Property rights? Whose property? Which property?

Early champions of individual freedom and rights mentioned, with emphasis, that these rights meant nothing unless private property was honored and protected.

Freedom without ownership was meaningless.

So now, what do we have? A major difference between private and public property.

If thousands of people can riot across America and loot and burn and destroy private property—and for the most part remain exempt from punishment under the law…

While far less violent actions against public property on January 6, 2021, at the Capitol in Washington, resulted in charges of insurrection and years of imprisonment for those found guilty…

Something is “out of balance,” to say the very least.

The January 6th events were treated as high crimes against sacred laws and structures; the widespread destruction of privately owned businesses was ignored, or finessed as “justified protest.”

How did this disparity come about?

Obviously, those “in charge of” public property (the government) made a new unratified change to basic law and the Constitution.

Without a vote, without consent of the governed.

Through a long gradual demeaning of the concept of private property.

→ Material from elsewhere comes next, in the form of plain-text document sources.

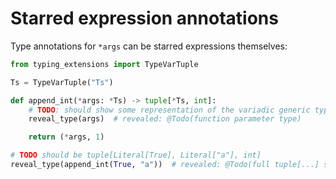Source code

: # Starred expression annotations

Type annotations for `*args` can be starred expressions themselves:

```py
from typing_extensions import TypeVarTuple

Ts = TypeVarTuple("Ts")

def append_int(*args: *Ts) -> tuple[*Ts, int]:
    # TODO: should show some representation of the variadic generic type
    reveal_type(args)  # revealed: @Todo(function parameter type)

    return (*args, 1)

# TODO should be tuple[Literal[True], Literal["a"], int]
reveal_type(append_int(True, "a"))  # revealed: @Todo(full tuple[...] support)
```
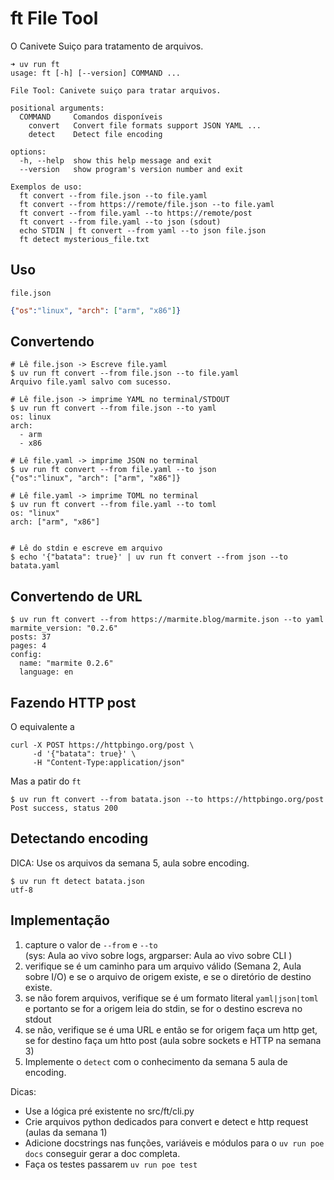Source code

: # ft File Tool 

O Canivete Suiço para tratamento de arquivos.

```console
➜ uv run ft
usage: ft [-h] [--version] COMMAND ...

File Tool: Canivete suiço para tratar arquivos.

positional arguments:
  COMMAND     Comandos disponíveis
    convert   Convert file formats support JSON YAML ...
    detect    Detect file encoding

options:
  -h, --help  show this help message and exit
  --version   show program's version number and exit

Exemplos de uso:
  ft convert --from file.json --to file.yaml
  ft convert --from https://remote/file.json --to file.yaml
  ft convert --from file.yaml --to https://remote/post
  ft convert --from file.yaml --to json (sdout)
  echo STDIN | ft convert --from yaml --to json file.json
  ft detect mysterious_file.txt
```

## Uso

`file.json`
```json
{"os":"linux", "arch": ["arm", "x86"]}
```

## Convertendo

```console
# Lê file.json -> Escreve file.yaml
$ uv run ft convert --from file.json --to file.yaml
Arquivo file.yaml salvo com sucesso.

# Lê file.json -> imprime YAML no terminal/STDOUT
$ uv run ft convert --from file.json --to yaml
os: linux
arch:
  - arm
  - x86

# Lê file.yaml -> imprime JSON no terminal
$ uv run ft convert --from file.yaml --to json
{"os":"linux", "arch": ["arm", "x86"]}

# Lê file.yaml -> imprime TOML no terminal
$ uv run ft convert --from file.yaml --to toml
os: "linux"
arch: ["arm", "x86"]


# Lê do stdin e escreve em arquivo
$ echo '{"batata": true}' | uv run ft convert --from json --to batata.yaml 
```

## Convertendo de URL

```console
$ uv run ft convert --from https://marmite.blog/marmite.json --to yaml
marmite_version: "0.2.6"
posts: 37
pages: 4
config:
  name: "marmite 0.2.6"
  language: en
```

## Fazendo HTTP post

O equivalente a 

```
curl -X POST https://httpbingo.org/post \
     -d '{"batata": true}' \
     -H "Content-Type:application/json"
```

Mas a patir do `ft`

```console
$ uv run ft convert --from batata.json --to https://httpbingo.org/post
Post success, status 200
```

## Detectando encoding

DICA: Use os arquivos da semana 5, aula sobre encoding.

```console
$ uv run ft detect batata.json
utf-8
```


## Implementação


1. capture o valor de `--from` e `--to`    
   (sys: Aula ao vivo sobre logs, argparser: Aula ao vivo sobre CLI )
2. verifique se é um caminho para um arquivo válido (Semana 2, Aula sobre I/O) e se o arquivo de origem existe, e se o diretório de destino existe.
3. se não forem arquivos, verifique se é um formato literal `yaml|json|toml` e portanto se for a origem leia do stdin, se for o destino escreva no stdout
4. se não, verifique se é uma URL e então se for origem faça um http get, se for destino faça um htto post (aula sobre sockets e HTTP na semana 3)
5. Implemente o `detect` com o conhecimento da semana 5 aula de encoding.


Dicas:

- Use a lógica pré existente no src/ft/cli.py
- Crie arquivos python dedicados para convert e detect e http request (aulas da semana 1)
- Adicione docstrings nas funções, variáveis e módulos para o `uv run poe docs` conseguir gerar a doc completa.
- Faça os testes passarem `uv run poe test`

Which happened to align with a fundamental precept of the actual group called the Illuminati (founded in 1776), and another group called Communism. (There is a straight time line of philosophical transmission from the Illuminati to Marxism.)

These two groups declared that private property is a crime.

When you hook this proposition up to other Marxist notions about capitalism and the free market, you have a powerful foundation for propaganda.

You can enlist millions of people who don’t own property and believe they never will.

Their “right to be supported by the State” suddenly exceeds, by moral miles, the notion that an individual can “own a thing,” a mere piece of land or a store or a TV set.

The right to be supported by the State has religious level zeal behind it; the right to own a small square of dirt seems absurd by comparison. Because propaganda has succeeded fabulously.